_Source texts of formatted documents_
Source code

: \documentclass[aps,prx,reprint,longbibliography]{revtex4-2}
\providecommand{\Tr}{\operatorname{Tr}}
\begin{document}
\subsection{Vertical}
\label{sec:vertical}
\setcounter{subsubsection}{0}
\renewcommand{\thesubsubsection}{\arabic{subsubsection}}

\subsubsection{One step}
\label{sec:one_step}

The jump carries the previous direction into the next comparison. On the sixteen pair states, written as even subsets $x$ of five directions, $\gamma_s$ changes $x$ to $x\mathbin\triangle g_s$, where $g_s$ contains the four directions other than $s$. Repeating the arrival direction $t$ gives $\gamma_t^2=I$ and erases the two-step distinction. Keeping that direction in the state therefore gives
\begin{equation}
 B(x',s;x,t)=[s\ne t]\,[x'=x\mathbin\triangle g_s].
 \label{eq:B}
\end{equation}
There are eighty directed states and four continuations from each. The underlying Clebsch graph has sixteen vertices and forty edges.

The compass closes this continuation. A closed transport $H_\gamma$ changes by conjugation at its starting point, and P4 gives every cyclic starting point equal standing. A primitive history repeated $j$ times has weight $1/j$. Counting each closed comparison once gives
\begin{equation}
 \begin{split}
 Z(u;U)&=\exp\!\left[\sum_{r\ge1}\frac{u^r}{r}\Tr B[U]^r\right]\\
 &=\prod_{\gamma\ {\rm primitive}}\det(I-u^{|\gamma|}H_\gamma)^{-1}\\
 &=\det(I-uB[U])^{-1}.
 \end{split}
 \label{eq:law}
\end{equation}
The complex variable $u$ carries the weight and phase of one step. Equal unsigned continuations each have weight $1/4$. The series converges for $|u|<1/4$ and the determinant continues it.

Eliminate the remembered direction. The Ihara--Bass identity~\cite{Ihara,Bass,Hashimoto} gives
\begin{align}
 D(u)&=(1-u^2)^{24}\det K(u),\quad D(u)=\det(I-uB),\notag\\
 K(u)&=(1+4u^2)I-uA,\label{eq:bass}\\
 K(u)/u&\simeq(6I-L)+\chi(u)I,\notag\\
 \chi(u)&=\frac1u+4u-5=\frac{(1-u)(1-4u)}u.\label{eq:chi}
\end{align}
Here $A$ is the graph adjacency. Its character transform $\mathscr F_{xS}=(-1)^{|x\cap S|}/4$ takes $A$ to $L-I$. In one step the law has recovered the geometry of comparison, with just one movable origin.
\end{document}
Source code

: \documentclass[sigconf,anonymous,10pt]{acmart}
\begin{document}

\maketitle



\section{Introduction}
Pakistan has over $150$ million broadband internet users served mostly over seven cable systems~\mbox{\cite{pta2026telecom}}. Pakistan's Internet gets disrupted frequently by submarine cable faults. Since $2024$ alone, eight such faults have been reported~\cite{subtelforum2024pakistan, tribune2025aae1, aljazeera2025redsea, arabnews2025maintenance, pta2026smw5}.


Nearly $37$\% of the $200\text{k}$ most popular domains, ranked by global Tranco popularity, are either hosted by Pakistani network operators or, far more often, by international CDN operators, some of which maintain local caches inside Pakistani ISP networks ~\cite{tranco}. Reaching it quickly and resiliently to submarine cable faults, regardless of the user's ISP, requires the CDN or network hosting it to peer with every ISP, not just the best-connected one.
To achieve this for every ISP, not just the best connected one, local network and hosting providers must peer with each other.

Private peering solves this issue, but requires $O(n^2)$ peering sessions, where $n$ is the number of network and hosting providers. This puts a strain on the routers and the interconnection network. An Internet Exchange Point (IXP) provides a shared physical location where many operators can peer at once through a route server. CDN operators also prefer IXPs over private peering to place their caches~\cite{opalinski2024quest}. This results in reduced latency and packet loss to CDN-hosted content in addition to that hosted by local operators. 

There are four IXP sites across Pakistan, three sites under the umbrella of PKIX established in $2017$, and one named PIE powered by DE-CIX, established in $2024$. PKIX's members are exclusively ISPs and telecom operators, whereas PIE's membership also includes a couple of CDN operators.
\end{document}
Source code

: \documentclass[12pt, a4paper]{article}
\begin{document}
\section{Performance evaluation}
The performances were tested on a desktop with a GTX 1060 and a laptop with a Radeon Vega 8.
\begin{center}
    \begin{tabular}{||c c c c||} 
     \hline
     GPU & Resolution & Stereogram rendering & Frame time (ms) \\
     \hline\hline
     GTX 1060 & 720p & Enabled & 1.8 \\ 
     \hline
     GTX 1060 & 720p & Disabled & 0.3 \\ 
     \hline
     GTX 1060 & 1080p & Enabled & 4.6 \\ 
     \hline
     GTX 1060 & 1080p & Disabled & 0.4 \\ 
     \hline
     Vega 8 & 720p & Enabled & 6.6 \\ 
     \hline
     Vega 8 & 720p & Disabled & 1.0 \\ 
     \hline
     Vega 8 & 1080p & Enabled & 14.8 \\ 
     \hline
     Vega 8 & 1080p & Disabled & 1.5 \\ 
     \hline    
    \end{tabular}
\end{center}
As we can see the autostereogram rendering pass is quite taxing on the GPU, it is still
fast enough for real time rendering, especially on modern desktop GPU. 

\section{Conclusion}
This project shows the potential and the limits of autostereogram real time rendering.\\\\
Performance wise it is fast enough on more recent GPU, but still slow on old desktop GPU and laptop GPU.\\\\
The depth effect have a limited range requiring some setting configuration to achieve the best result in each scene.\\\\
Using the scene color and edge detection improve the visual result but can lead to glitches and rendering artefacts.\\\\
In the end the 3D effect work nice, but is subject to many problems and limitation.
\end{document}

_WHAT TO WORK ON_
Return the entries in full. Do not alter them.

_RESPONSE_
Source code

: \documentclass[aps,prx,reprint,longbibliography]{revtex4-2}
\providecommand{\Tr}{\operatorname{Tr}}
\begin{document}
\subsection{Vertical}
\label{sec:vertical}
\setcounter{subsubsection}{0}
\renewcommand{\thesubsubsection}{\arabic{subsubsection}}

\subsubsection{One step}
\label{sec:one_step}

The jump carries the previous direction into the next comparison. On the sixteen pair states, written as even subsets $x$ of five directions, $\gamma_s$ changes $x$ to $x\mathbin\triangle g_s$, where $g_s$ contains the four directions other than $s$. Repeating the arrival direction $t$ gives $\gamma_t^2=I$ and erases the two-step distinction. Keeping that direction in the state therefore gives
\begin{equation}
 B(x',s;x,t)=[s\ne t]\,[x'=x\mathbin\triangle g_s].
 \label{eq:B}
\end{equation}
There are eighty directed states and four continuations from each. The underlying Clebsch graph has sixteen vertices and forty edges.

The compass closes this continuation. A closed transport $H_\gamma$ changes by conjugation at its starting point, and P4 gives every cyclic starting point equal standing. A primitive history repeated $j$ times has weight $1/j$. Counting each closed comparison once gives
\begin{equation}
 \begin{split}
 Z(u;U)&=\exp\!\left[\sum_{r\ge1}\frac{u^r}{r}\Tr B[U]^r\right]\\
 &=\prod_{\gamma\ {\rm primitive}}\det(I-u^{|\gamma|}H_\gamma)^{-1}\\
 &=\det(I-uB[U])^{-1}.
 \end{split}
 \label{eq:law}
\end{equation}
The complex variable $u$ carries the weight and phase of one step. Equal unsigned continuations each have weight $1/4$. The series converges for $|u|<1/4$ and the determinant continues it.

Eliminate the remembered direction. The Ihara--Bass identity~\cite{Ihara,Bass,Hashimoto} gives
\begin{align}
 D(u)&=(1-u^2)^{24}\det K(u),\quad D(u)=\det(I-uB),\notag\\
 K(u)&=(1+4u^2)I-uA,\label{eq:bass}\\
 K(u)/u&\simeq(6I-L)+\chi(u)I,\notag\\
 \chi(u)&=\frac1u+4u-5=\frac{(1-u)(1-4u)}u.\label{eq:chi}
\end{align}
Here $A$ is the graph adjacency. Its character transform $\mathscr F_{xS}=(-1)^{|x\cap S|}/4$ takes $A$ to $L-I$. In one step the law has recovered the geometry of comparison, with just one movable origin.
\end{document}
Source code

: \documentclass[sigconf,anonymous,10pt]{acmart}
\begin{document}

\maketitle



\section{Introduction}
Pakistan has over $150$ million broadband internet users served mostly over seven cable systems~\mbox{\cite{pta2026telecom}}. Pakistan's Internet gets disrupted frequently by submarine cable faults. Since $2024$ alone, eight such faults have been reported~\cite{subtelforum2024pakistan, tribune2025aae1, aljazeera2025redsea, arabnews2025maintenance, pta2026smw5}.


Nearly $37$\% of the $200\text{k}$ most popular domains, ranked by global Tranco popularity, are either hosted by Pakistani network operators or, far more often, by international CDN operators, some of which maintain local caches inside Pakistani ISP networks ~\cite{tranco}. Reaching it quickly and resiliently to submarine cable faults, regardless of the user's ISP, requires the CDN or network hosting it to peer with every ISP, not just the best-connected one.
To achieve this for every ISP, not just the best connected one, local network and hosting providers must peer with each other.

Private peering solves this issue, but requires $O(n^2)$ peering sessions, where $n$ is the number of network and hosting providers. This puts a strain on the routers and the interconnection network. An Internet Exchange Point (IXP) provides a shared physical location where many operators can peer at once through a route server. CDN operators also prefer IXPs over private peering to place their caches~\cite{opalinski2024quest}. This results in reduced latency and packet loss to CDN-hosted content in addition to that hosted by local operators. 

There are four IXP sites across Pakistan, three sites under the umbrella of PKIX established in $2017$, and one named PIE powered by DE-CIX, established in $2024$. PKIX's members are exclusively ISPs and telecom operators, whereas PIE's membership also includes a couple of CDN operators.
\end{document}
Source code

: \documentclass[12pt, a4paper]{article}
\begin{document}
\section{Performance evaluation}
The performances were tested on a desktop with a GTX 1060 and a laptop with a Radeon Vega 8.
\begin{center}
    \begin{tabular}{||c c c c||} 
     \hline
     GPU & Resolution & Stereogram rendering & Frame time (ms) \\
     \hline\hline
     GTX 1060 & 720p & Enabled & 1.8 \\ 
     \hline
     GTX 1060 & 720p & Disabled & 0.3 \\ 
     \hline
     GTX 1060 & 1080p & Enabled & 4.6 \\ 
     \hline
     GTX 1060 & 1080p & Disabled & 0.4 \\ 
     \hline
     Vega 8 & 720p & Enabled & 6.6 \\ 
     \hline
     Vega 8 & 720p & Disabled & 1.0 \\ 
     \hline
     Vega 8 & 1080p & Enabled & 14.8 \\ 
     \hline
     Vega 8 & 1080p & Disabled & 1.5 \\ 
     \hline    
    \end{tabular}
\end{center}
As we can see the autostereogram rendering pass is quite taxing on the GPU, it is still
fast enough for real time rendering, especially on modern desktop GPU. 

\section{Conclusion}
This project shows the potential and the limits of autostereogram real time rendering.\\\\
Performance wise it is fast enough on more recent GPU, but still slow on old desktop GPU and laptop GPU.\\\\
The depth effect have a limited range requiring some setting configuration to achieve the best result in each scene.\\\\
Using the scene color and edge detection improve the visual result but can lead to glitches and rendering artefacts.\\\\
In the end the 3D effect work nice, but is subject to many problems and limitation.
\end{document}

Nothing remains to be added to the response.